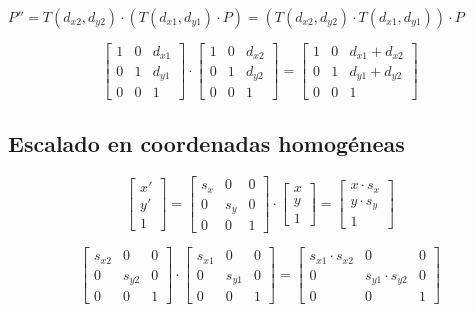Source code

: $P''=T(d_{x2},d_{y2}) \cdot (T(d_{x1},d_{y1}) \cdot P)=(T(d_{x2},d_{y2}) \cdot T(d_{x1},d_{y1})) \cdot P$

$$\left[\begin{matrix}
1 & 0 & d_{x1} \\ 0 & 1 & d_{y1} \\ 0 & 0 & 1
\end{matrix}\right] \cdot
\left[\begin{matrix}
1 & 0 & d_{x2} \\ 0 & 1 & d_{y2} \\ 0 & 0 & 1
\end{matrix}\right]=
\left[\begin{matrix}
1 & 0 & d_{x1}+d_{x2} \\ 0 & 1 & d_{y1}+d_{y2} \\ 0 & 0 & 1
\end{matrix}\right]$$

\subsection{Escalado en coordenadas homogéneas}
$$\left[\begin{matrix}
x' \\ y' \\ 1
\end{matrix}\right] =
\left[\begin{matrix}
s_x & 0 & 0 \\ 0 & s_y & 0 \\ 0 & 0 & 1
\end{matrix}\right] \cdot
\left[\begin{matrix}
x \\ y \\ 1
\end{matrix}\right]=
\left[\begin{matrix}
x\cdot s_x \\ y\cdot s_y \\ 1
\end{matrix}\right]$$

$$\left[\begin{matrix}
    s_{x2} & 0 & 0 \\ 0 & s_{y2} & 0 \\ 0 & 0 & 1
\end{matrix}\right] \cdot
\left[\begin{matrix}
    s_{x1} & 0 & 0 \\ 0 & s_{y1} & 0 \\ 0 & 0 & 1
\end{matrix}\right]=
\left[\begin{matrix}
s_{x1} \cdot s_{x2} & 0 & 0 \\ 0 & s_{y1} \cdot s_{y2} & 0 \\ 0 & 0 & 1
\end{matrix}\right]$$

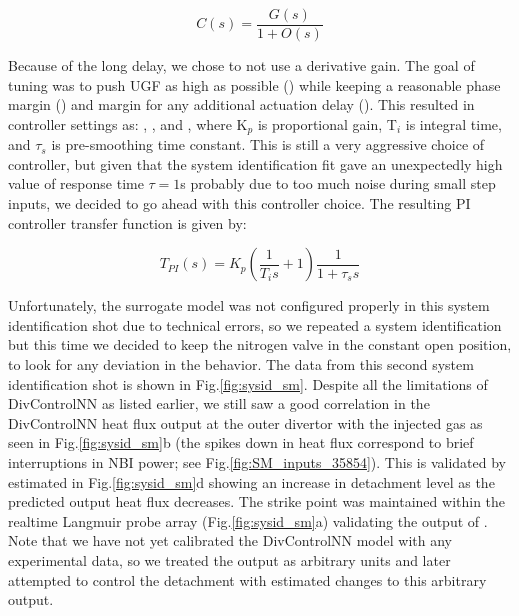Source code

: \begin{equation}
 C(s) = \frac{G(s)}{1 + O(s)}
\label{eq:cltf}
\end{equation}



Because of the long delay, we chose to not use a derivative gain.
The goal of tuning was to push \ac{UGF} as high as possible (\AfracUGF) while keeping a reasonable phase margin (\AfracPhaseMargin) and margin for any additional actuation delay (\AfracDelayMargin).
This resulted in controller settings as: \AfracKp, \AfracTi, and \Afracstau, where K$_p$ is proportional gain, T$_i$ is integral time, and $\tau_s$ is pre-smoothing time constant.
This is still a very aggressive choice of controller, but given that the system identification fit gave an unexpectedly high value of response time $\tau=1$s probably due to too much noise during small step inputs, we decided to go ahead with this controller choice.
The resulting PI controller transfer function is given by:

\begin{equation}
 T_{PI}(s) = K_p \left( \frac{1}{T_i s} + 1\right) \frac{1}{1 + \tau_s s}
\label{eq:PI}
\end{equation}

Unfortunately, the surrogate model was not configured properly in this system identification shot due to technical errors, so we repeated a system identification but this time we decided to keep the nitrogen valve in the constant open position, to look for any deviation in the behavior.
The data from this second system identification shot is shown in Fig.\ref{fig:sysid_sm}.
Despite all the limitations of DivControlNN as listed earlier, we still saw a good correlation in the DivControlNN heat flux output at the outer divertor with the injected gas as seen in Fig.\ref{fig:sysid_sm}b (the spikes down in heat flux correspond to brief interruptions in NBI power; see Fig.\ref{fig:SM_inputs_35854}).
This is validated by estimated \Afrac in Fig.\ref{fig:sysid_sm}d showing an increase in detachment level as the predicted output heat flux decreases.
The strike point was maintained within the realtime Langmuir probe array (Fig.\ref{fig:sysid_sm}a) validating the output of \Afrac{}.
Note that we have not yet calibrated the DivControlNN model with any experimental data, so we treated the output as arbitrary units and later attempted to control the detachment with estimated changes to this arbitrary output.

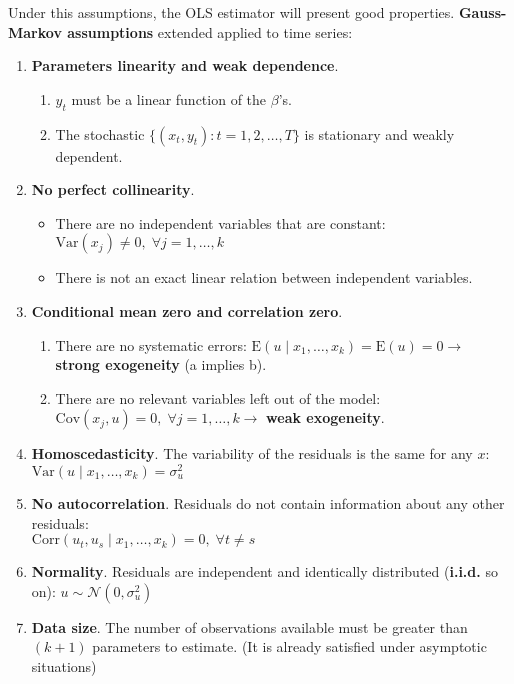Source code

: \documentclass[10pt, a4paper, landscape]{article}
\newcommand{\E}{\mathrm{E}}
\newcommand{\Var}{\mathrm{Var}}
\newcommand{\Cov}{\mathrm{Cov}}
\newcommand{\Corr}{\mathrm{Corr}}
\begin{document}
\begin{multicols}{3}
		Under this assumptions, the OLS estimator will present good properties. \textbf{Gauss-Markov assumptions} extended applied to time series:
		
		\begin{enumerate}[leftmargin=*, label=t\arabic{*}.]
			\item \textbf{Parameters linearity and weak dependence}.
			
			\begin{enumerate}[leftmargin=*, label=\alph{*}.]
				\item $y_{t}$ must be a linear function of the $\beta$'s.
				\item The stochastic $\lbrace( x_{t}, y_{t}) : t = 1, 2, \ldots, T \rbrace$ is stationary and weakly dependent.
			\end{enumerate}
			
			\item \textbf{No perfect collinearity}.
			
			\begin{itemize}[leftmargin=*]
				\item There are no independent variables that are constant: $\Var(x_{j}) \neq 0, \; \forall j = 1, \ldots, k$
				\item There is not an exact linear relation between independent variables.
			\end{itemize}
			
			\item \textbf{Conditional mean zero and correlation zero}.
			
			\begin{enumerate}[leftmargin=*, label=\alph{*}.]
				\item There are no systematic errors: $\E(u \mid x_{1}, \ldots, x_{k}) = \E(u) = 0 \rightarrow$ \textbf{strong exogeneity} (a implies b).
				\item There are no relevant variables left out of the model: $\Cov(x_{j} , u) = 0, \; \forall j = 1, \ldots, k \rightarrow$ \textbf{weak exogeneity}.
			\end{enumerate}
			
			\item \textbf{Homoscedasticity}. The variability of the residuals is the same for any $x$: $\Var(u \mid x_{1}, \ldots, x_{k}) = \sigma^{2}_{u}$
			\item \textbf{No autocorrelation}. Residuals do not contain information about any other residuals: \\
			$\Corr(u_{t}, u_{s} \mid x_{1}, \ldots, x_{k}) = 0, \; \forall t \neq s$
			\item \textbf{Normality}. Residuals are independent and identically distributed (\textbf{i.i.d.} so on): $u \sim \mathcal{N}(0, \sigma^{2}_{u})$
			\item \textbf{Data size}. The number of observations available must be greater than $(k + 1)$ parameters to estimate. (It is already satisfied under asymptotic situations)
		\end{enumerate}
		

\end{multicols}
\end{document}
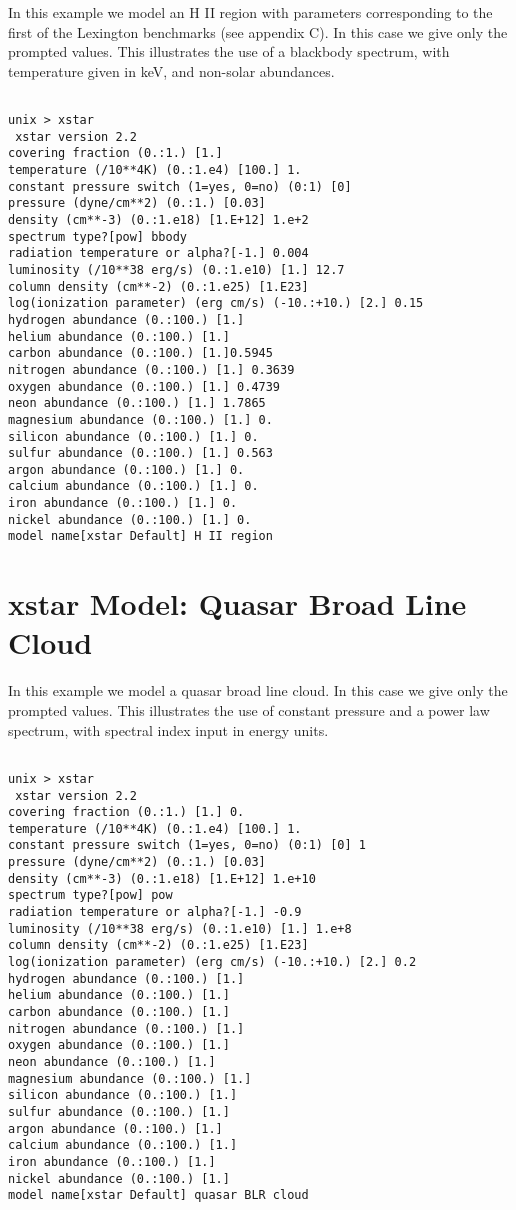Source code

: In this example we model an H II region with parameters corresponding to the 
first of the Lexington benchmarks (see appendix C).  In this case we give only 
the prompted values.  This illustrates the use of a blackbody spectrum, with 
temperature given in keV, and non-solar abundances.

\begin{verbatim}

unix > xstar
 xstar version 2.2
covering fraction (0.:1.) [1.] 
temperature (/10**4K) (0.:1.e4) [100.] 1.
constant pressure switch (1=yes, 0=no) (0:1) [0] 
pressure (dyne/cm**2) (0.:1.) [0.03] 
density (cm**-3) (0.:1.e18) [1.E+12] 1.e+2
spectrum type?[pow] bbody
radiation temperature or alpha?[-1.] 0.004
luminosity (/10**38 erg/s) (0.:1.e10) [1.] 12.7
column density (cm**-2) (0.:1.e25) [1.E23] 
log(ionization parameter) (erg cm/s) (-10.:+10.) [2.] 0.15
hydrogen abundance (0.:100.) [1.] 
helium abundance (0.:100.) [1.] 
carbon abundance (0.:100.) [1.]0.5945
nitrogen abundance (0.:100.) [1.] 0.3639
oxygen abundance (0.:100.) [1.] 0.4739
neon abundance (0.:100.) [1.] 1.7865
magnesium abundance (0.:100.) [1.] 0.
silicon abundance (0.:100.) [1.] 0.
sulfur abundance (0.:100.) [1.] 0.563
argon abundance (0.:100.) [1.] 0.
calcium abundance (0.:100.) [1.] 0.
iron abundance (0.:100.) [1.] 0.
nickel abundance (0.:100.) [1.] 0.
model name[xstar Default] H II region

\end{verbatim}

\section{xstar Model: Quasar Broad Line Cloud}

In this example we model a quasar broad line cloud.  In this case we give only 
the prompted values.  This illustrates the use of constant pressure and a 
power law spectrum, with spectral index input in energy units.

\begin{verbatim}

unix > xstar
 xstar version 2.2
covering fraction (0.:1.) [1.] 0.
temperature (/10**4K) (0.:1.e4) [100.] 1.
constant pressure switch (1=yes, 0=no) (0:1) [0] 1
pressure (dyne/cm**2) (0.:1.) [0.03] 
density (cm**-3) (0.:1.e18) [1.E+12] 1.e+10
spectrum type?[pow] pow
radiation temperature or alpha?[-1.] -0.9
luminosity (/10**38 erg/s) (0.:1.e10) [1.] 1.e+8
column density (cm**-2) (0.:1.e25) [1.E23] 
log(ionization parameter) (erg cm/s) (-10.:+10.) [2.] 0.2
hydrogen abundance (0.:100.) [1.] 
helium abundance (0.:100.) [1.] 
carbon abundance (0.:100.) [1.]
nitrogen abundance (0.:100.) [1.] 
oxygen abundance (0.:100.) [1.] 
neon abundance (0.:100.) [1.] 
magnesium abundance (0.:100.) [1.] 
silicon abundance (0.:100.) [1.]
sulfur abundance (0.:100.) [1.] 
argon abundance (0.:100.) [1.] 
calcium abundance (0.:100.) [1.] 
iron abundance (0.:100.) [1.] 
nickel abundance (0.:100.) [1.] 
model name[xstar Default] quasar BLR cloud

\end{verbatim}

+===+

Word for word, restate the lines of the listing above starting at the line with "density (cm**-3) (0.:1.e18) [1.E+12] 1.e+2" and ending at the line with "silicon abundance (0.:100.) [1.] 0.", and nothing outside them.

**Completed task**
density (cm**-3) (0.:1.e18) [1.E+12] 1.e+2
spectrum type?[pow] bbody
radiation temperature or alpha?[-1.] 0.004
luminosity (/10**38 erg/s) (0.:1.e10) [1.] 12.7
column density (cm**-2) (0.:1.e25) [1.E23] 
log(ionization parameter) (erg cm/s) (-10.:+10.) [2.] 0.15
hydrogen abundance (0.:100.) [1.] 
helium abundance (0.:100.) [1.] 
carbon abundance (0.:100.) [1.]0.5945
nitrogen abundance (0.:100.) [1.] 0.3639
oxygen abundance (0.:100.) [1.] 0.4739
neon abundance (0.:100.) [1.] 1.7865
magnesium abundance (0.:100.) [1.] 0.
silicon abundance (0.:100.) [1.] 0.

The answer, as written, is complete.